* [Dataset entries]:

=== Section Start ===

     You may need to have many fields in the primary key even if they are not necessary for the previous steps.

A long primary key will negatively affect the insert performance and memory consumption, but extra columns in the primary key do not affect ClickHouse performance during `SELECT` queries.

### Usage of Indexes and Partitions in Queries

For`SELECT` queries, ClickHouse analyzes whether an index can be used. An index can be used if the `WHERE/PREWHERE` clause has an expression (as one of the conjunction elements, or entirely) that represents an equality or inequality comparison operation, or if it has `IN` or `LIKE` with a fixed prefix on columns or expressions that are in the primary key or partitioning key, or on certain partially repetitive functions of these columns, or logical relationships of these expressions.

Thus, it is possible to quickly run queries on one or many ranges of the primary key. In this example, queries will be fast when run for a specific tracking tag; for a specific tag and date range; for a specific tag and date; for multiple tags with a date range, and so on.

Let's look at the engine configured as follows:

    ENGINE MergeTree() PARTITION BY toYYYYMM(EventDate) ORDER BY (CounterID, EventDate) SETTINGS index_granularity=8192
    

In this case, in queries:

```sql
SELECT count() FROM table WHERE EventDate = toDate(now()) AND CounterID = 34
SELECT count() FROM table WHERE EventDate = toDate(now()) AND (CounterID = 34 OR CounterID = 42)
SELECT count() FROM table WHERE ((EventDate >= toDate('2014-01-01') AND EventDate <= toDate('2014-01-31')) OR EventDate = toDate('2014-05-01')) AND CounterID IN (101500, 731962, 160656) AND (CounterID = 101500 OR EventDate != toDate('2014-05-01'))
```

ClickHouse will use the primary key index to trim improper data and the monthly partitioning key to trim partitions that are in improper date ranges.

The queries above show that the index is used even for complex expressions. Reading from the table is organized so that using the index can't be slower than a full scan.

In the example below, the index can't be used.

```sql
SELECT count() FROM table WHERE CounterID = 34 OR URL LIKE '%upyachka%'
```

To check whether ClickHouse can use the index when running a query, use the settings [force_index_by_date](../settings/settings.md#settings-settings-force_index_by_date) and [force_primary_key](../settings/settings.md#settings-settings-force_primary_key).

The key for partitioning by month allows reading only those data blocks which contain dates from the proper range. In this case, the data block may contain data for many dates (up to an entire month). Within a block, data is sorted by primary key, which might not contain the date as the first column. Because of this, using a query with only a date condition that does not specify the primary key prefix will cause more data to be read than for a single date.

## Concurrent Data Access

=== Section End ===
=== Section Start ===

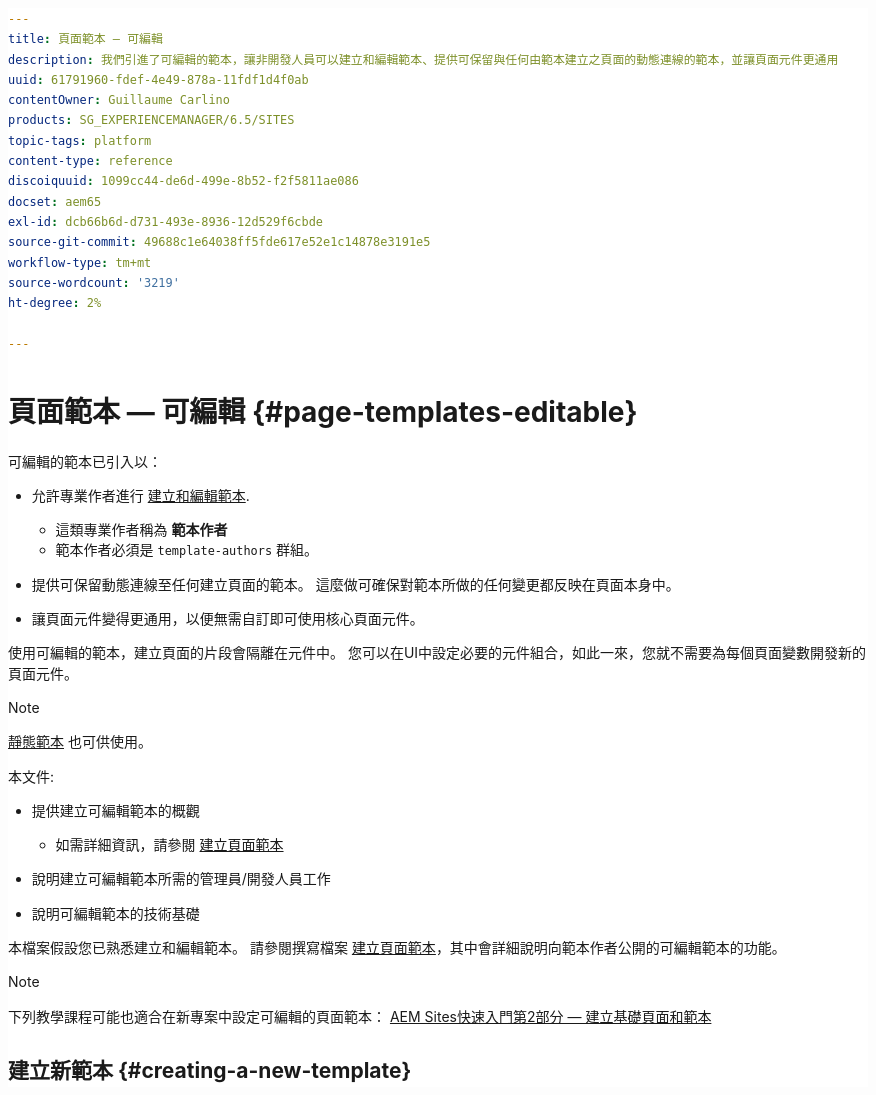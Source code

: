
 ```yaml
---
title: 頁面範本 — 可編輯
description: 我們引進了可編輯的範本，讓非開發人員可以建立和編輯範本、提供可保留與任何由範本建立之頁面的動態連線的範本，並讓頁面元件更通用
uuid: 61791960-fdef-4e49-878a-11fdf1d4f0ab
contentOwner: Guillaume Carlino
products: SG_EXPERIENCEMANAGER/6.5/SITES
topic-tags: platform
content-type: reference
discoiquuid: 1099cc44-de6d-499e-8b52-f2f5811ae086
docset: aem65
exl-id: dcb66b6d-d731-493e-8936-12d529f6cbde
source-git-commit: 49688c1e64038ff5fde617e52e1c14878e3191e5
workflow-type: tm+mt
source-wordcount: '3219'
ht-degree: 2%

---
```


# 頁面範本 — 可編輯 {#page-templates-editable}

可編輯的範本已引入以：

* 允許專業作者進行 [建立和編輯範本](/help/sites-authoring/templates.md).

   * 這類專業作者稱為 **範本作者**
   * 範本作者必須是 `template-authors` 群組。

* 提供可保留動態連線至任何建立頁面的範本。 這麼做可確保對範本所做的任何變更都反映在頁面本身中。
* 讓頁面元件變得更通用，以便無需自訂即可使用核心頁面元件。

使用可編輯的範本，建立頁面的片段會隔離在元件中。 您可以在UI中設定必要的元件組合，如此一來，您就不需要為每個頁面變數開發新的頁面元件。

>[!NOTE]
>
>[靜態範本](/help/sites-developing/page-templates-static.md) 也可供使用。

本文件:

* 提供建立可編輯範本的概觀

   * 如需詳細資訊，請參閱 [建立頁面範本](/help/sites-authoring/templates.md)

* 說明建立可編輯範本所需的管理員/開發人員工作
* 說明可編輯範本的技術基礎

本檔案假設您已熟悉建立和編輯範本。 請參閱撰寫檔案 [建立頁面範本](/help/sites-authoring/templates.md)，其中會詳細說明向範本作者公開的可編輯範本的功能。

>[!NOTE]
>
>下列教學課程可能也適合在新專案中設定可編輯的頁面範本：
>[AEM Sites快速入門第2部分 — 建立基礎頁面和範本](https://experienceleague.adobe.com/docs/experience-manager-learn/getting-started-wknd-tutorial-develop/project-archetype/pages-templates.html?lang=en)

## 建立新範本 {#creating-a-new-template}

=== Section End ===
=== Section Start ===

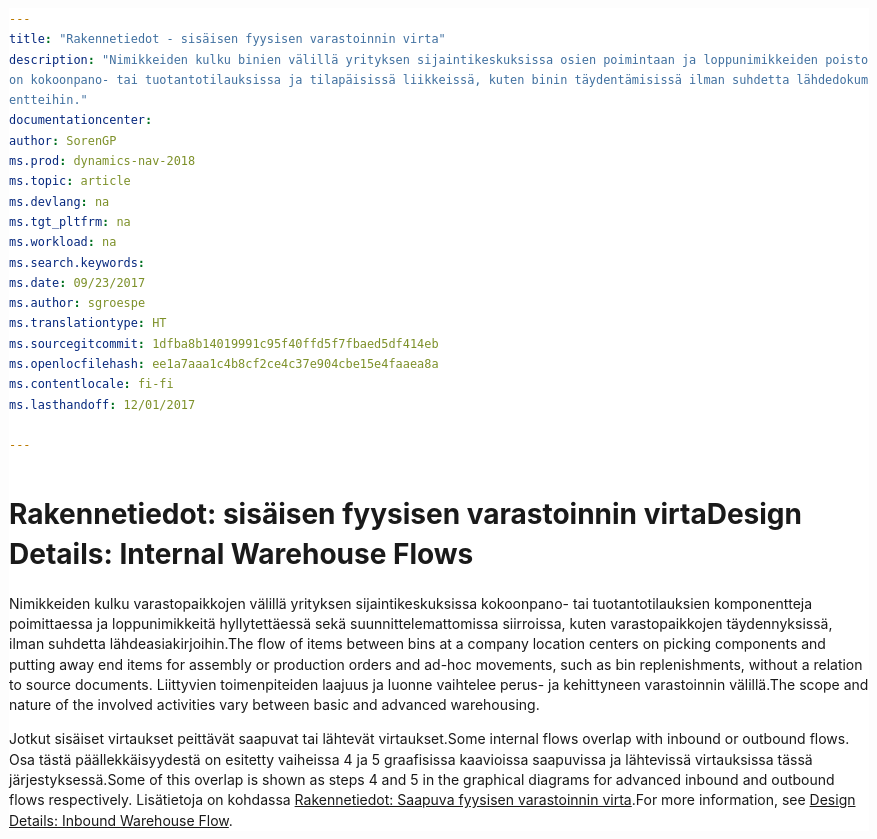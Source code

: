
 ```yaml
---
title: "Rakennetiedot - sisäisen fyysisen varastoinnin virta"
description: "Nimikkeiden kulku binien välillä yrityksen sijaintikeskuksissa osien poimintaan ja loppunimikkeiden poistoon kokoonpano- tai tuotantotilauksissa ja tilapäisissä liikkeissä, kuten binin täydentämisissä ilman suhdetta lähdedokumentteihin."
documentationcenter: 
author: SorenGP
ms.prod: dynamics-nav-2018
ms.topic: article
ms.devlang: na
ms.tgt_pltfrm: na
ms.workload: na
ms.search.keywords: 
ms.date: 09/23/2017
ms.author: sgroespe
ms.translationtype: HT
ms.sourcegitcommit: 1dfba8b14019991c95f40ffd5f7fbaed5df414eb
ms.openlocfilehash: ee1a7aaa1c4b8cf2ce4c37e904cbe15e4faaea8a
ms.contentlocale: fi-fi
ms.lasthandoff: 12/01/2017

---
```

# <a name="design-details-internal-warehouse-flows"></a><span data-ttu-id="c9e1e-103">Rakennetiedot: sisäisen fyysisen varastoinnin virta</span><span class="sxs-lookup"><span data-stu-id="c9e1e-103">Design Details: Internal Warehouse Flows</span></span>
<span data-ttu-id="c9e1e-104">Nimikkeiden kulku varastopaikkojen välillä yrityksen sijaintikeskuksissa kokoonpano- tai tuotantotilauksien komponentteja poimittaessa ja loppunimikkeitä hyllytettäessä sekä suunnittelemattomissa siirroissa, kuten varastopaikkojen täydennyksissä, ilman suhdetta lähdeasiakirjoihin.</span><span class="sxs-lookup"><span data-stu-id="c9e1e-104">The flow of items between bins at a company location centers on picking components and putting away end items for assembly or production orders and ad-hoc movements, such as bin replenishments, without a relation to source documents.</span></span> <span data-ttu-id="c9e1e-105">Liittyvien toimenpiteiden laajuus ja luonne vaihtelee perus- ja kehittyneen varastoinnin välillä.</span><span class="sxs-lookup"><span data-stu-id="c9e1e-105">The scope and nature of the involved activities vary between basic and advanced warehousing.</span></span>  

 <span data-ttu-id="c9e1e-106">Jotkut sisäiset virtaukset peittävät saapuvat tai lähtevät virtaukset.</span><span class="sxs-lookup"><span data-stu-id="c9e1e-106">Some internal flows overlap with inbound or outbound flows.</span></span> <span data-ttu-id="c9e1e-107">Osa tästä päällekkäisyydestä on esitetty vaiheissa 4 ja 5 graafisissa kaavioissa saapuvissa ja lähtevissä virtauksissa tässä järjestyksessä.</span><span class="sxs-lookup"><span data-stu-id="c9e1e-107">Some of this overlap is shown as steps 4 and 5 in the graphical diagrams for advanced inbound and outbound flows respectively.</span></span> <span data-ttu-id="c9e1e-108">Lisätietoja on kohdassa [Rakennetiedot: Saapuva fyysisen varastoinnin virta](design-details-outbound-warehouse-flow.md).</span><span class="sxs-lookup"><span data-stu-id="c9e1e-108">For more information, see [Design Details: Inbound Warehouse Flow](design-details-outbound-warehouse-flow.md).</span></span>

=== Section End ===

* [AIM OF THE TASK]: The lines to copy are those in the records above containing the word "fyysisen".

* [TASK SOLUTION]:
title: "Rakennetiedot - sisäisen fyysisen varastoinnin virta"
# <a name="design-details-internal-warehouse-flows"></a><span data-ttu-id="c9e1e-103">Rakennetiedot: sisäisen fyysisen varastoinnin virta</span><span class="sxs-lookup"><span data-stu-id="c9e1e-103">Design Details: Internal Warehouse Flows</span></span>
 <span data-ttu-id="c9e1e-106">Jotkut sisäiset virtaukset peittävät saapuvat tai lähtevät virtaukset.</span><span class="sxs-lookup"><span data-stu-id="c9e1e-106">Some internal flows overlap with inbound or outbound flows.</span></span> <span data-ttu-id="c9e1e-107">Osa tästä päällekkäisyydestä on esitetty vaiheissa 4 ja 5 graafisissa kaavioissa saapuvissa ja lähtevissä virtauksissa tässä järjestyksessä.</span><span class="sxs-lookup"><span data-stu-id="c9e1e-107">Some of this overlap is shown as steps 4 and 5 in the graphical diagrams for advanced inbound and outbound flows respectively.</span></span> <span data-ttu-id="c9e1e-108">Lisätietoja on kohdassa [Rakennetiedot: Saapuva fyysisen varastoinnin virta](design-details-outbound-warehouse-flow.md).</span><span class="sxs-lookup"><span data-stu-id="c9e1e-108">For more information, see [Design Details: Inbound Warehouse Flow](design-details-outbound-warehouse-flow.md).</span></span>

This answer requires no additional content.